Your assignment: When the line containing "gd.configMotion(waveform, grid_state)" appears in the data below, begin copying there and stop only after the line containing "Thorns, Metallicize \\".
==== Extracted records ====
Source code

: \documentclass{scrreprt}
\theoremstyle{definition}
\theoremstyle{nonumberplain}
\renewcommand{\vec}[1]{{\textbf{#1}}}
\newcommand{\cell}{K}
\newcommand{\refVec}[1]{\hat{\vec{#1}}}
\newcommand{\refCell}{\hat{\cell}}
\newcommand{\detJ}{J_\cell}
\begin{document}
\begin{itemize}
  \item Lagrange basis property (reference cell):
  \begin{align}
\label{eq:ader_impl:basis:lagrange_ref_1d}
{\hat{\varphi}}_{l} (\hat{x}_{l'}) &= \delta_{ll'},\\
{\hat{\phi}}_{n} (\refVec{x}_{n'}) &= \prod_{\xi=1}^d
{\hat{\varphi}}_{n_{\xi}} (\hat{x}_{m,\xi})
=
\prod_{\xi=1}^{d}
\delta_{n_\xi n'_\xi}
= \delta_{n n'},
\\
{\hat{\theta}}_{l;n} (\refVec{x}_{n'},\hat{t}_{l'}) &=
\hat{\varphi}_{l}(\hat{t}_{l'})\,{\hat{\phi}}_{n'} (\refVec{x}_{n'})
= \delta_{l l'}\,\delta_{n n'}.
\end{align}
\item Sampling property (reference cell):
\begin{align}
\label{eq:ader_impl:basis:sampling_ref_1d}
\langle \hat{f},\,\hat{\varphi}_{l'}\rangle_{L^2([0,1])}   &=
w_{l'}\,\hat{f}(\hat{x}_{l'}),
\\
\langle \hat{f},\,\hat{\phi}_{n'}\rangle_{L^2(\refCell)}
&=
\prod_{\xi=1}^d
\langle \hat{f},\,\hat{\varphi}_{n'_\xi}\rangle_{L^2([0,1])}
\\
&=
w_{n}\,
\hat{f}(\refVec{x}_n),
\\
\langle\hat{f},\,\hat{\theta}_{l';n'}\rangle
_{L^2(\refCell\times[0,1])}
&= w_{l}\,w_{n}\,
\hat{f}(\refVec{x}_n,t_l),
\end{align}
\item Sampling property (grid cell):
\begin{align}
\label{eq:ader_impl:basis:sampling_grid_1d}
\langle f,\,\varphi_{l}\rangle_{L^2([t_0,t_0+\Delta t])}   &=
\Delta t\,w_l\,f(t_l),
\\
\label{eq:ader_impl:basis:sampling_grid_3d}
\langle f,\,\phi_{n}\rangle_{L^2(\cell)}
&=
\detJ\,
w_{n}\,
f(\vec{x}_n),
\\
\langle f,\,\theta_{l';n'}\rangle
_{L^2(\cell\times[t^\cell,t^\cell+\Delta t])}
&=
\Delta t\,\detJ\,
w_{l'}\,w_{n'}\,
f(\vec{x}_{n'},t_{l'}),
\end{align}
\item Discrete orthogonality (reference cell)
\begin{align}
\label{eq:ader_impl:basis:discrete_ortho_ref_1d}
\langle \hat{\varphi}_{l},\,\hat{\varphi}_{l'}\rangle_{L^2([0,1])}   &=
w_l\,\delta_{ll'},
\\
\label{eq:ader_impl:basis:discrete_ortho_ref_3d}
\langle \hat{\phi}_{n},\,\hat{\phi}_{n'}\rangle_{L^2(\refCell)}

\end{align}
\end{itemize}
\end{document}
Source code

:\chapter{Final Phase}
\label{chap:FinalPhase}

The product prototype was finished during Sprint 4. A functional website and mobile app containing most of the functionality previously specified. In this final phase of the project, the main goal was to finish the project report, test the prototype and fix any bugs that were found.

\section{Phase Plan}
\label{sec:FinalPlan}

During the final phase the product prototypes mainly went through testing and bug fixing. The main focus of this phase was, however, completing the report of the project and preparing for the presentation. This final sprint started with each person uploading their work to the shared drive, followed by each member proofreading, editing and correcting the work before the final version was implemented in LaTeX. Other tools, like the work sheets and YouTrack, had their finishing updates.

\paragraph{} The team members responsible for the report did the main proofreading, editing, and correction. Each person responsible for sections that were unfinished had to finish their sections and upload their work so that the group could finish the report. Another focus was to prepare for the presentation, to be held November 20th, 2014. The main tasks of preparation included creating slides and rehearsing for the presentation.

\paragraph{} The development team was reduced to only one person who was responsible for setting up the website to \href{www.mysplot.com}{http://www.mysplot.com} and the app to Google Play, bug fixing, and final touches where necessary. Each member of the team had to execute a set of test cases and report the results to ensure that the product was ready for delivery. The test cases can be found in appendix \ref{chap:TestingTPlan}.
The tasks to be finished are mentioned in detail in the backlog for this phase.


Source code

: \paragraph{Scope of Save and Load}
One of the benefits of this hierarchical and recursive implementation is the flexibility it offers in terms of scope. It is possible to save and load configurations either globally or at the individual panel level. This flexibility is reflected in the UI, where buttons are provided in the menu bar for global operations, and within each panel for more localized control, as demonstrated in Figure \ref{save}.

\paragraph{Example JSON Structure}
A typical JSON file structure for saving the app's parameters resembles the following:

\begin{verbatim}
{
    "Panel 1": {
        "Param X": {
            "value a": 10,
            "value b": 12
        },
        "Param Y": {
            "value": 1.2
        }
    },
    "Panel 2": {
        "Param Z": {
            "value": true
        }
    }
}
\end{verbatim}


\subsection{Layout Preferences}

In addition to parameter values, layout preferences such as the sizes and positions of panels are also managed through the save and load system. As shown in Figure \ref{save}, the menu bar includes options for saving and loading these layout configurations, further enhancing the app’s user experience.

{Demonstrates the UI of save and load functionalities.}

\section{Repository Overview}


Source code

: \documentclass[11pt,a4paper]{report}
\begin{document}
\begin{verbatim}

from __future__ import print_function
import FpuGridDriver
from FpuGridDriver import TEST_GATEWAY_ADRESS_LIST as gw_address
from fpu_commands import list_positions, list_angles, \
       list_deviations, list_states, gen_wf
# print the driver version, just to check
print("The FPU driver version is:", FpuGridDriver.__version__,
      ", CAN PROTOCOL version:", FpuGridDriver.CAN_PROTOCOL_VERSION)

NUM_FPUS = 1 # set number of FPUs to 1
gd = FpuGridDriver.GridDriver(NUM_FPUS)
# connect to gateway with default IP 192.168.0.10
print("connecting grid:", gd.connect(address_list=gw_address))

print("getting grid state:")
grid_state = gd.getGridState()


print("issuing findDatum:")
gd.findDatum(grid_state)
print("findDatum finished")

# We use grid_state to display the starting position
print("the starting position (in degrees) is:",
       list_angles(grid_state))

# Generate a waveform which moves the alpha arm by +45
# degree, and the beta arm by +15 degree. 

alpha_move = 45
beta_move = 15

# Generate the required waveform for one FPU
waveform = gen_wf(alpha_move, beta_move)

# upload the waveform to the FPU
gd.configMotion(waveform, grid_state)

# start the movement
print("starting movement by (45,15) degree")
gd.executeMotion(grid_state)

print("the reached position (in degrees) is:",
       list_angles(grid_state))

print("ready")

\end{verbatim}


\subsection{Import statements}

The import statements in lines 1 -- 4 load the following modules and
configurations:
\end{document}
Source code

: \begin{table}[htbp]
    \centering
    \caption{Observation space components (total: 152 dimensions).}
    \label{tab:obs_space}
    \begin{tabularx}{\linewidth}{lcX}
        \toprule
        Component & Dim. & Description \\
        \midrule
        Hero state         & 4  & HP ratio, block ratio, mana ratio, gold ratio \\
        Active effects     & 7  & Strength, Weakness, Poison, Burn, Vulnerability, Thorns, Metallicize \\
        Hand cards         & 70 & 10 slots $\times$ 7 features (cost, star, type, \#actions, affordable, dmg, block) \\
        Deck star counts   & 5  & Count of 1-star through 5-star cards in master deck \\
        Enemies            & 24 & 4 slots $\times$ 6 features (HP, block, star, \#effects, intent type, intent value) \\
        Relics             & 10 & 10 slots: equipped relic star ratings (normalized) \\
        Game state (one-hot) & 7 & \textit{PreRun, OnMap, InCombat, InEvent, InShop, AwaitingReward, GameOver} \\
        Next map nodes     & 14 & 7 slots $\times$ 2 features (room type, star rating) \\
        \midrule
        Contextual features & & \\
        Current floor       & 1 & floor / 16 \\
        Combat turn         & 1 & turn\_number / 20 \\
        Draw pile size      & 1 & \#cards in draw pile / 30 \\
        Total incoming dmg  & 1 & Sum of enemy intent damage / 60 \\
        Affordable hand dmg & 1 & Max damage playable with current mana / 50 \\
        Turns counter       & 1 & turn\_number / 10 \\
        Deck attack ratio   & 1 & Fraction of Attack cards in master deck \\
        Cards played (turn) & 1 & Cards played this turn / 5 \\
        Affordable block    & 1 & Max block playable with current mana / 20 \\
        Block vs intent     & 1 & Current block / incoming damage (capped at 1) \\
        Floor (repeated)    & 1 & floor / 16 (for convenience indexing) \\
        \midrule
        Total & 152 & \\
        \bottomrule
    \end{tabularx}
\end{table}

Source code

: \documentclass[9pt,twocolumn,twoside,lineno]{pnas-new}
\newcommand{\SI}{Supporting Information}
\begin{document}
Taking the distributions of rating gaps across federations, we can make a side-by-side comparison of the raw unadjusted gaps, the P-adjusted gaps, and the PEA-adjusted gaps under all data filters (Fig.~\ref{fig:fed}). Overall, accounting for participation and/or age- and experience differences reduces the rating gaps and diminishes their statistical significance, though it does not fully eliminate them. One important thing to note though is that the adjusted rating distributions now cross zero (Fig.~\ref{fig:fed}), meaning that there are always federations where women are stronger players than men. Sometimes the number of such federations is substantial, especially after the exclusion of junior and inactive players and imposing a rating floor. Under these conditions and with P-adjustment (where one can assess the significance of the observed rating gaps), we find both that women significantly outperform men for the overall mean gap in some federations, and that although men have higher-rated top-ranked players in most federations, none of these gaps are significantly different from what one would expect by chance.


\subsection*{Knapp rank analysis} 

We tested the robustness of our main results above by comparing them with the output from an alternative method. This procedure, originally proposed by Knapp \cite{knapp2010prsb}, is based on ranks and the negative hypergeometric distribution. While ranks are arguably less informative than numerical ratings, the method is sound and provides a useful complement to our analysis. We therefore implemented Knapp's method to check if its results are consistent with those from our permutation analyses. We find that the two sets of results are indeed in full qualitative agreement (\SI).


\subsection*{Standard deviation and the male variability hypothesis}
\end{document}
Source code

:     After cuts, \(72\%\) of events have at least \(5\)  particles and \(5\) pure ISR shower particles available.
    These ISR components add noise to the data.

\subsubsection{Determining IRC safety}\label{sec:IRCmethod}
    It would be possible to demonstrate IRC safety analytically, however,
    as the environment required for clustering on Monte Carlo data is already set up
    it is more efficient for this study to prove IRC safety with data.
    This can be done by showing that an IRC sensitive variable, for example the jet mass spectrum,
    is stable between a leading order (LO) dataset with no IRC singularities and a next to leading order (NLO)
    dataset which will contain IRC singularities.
====
Written solution:
gd.configMotion(waveform, grid_state)

# start the movement
print("starting movement by (45,15) degree")
gd.executeMotion(grid_state)

print("the reached position (in degrees) is:",
       list_angles(grid_state))

print("ready")

\end{verbatim}


\subsection{Import statements}

The import statements in lines 1 -- 4 load the following modules and
configurations:
\end{document}
Source code

: \begin{table}[htbp]
    \centering
    \caption{Observation space components (total: 152 dimensions).}
    \label{tab:obs_space}
    \begin{tabularx}{\linewidth}{lcX}
        \toprule
        Component & Dim. & Description \\
        \midrule
        Hero state         & 4  & HP ratio, block ratio, mana ratio, gold ratio \\
        Active effects     & 7  & Strength, Weakness, Poison, Burn, Vulnerability, Thorns, Metallicize \\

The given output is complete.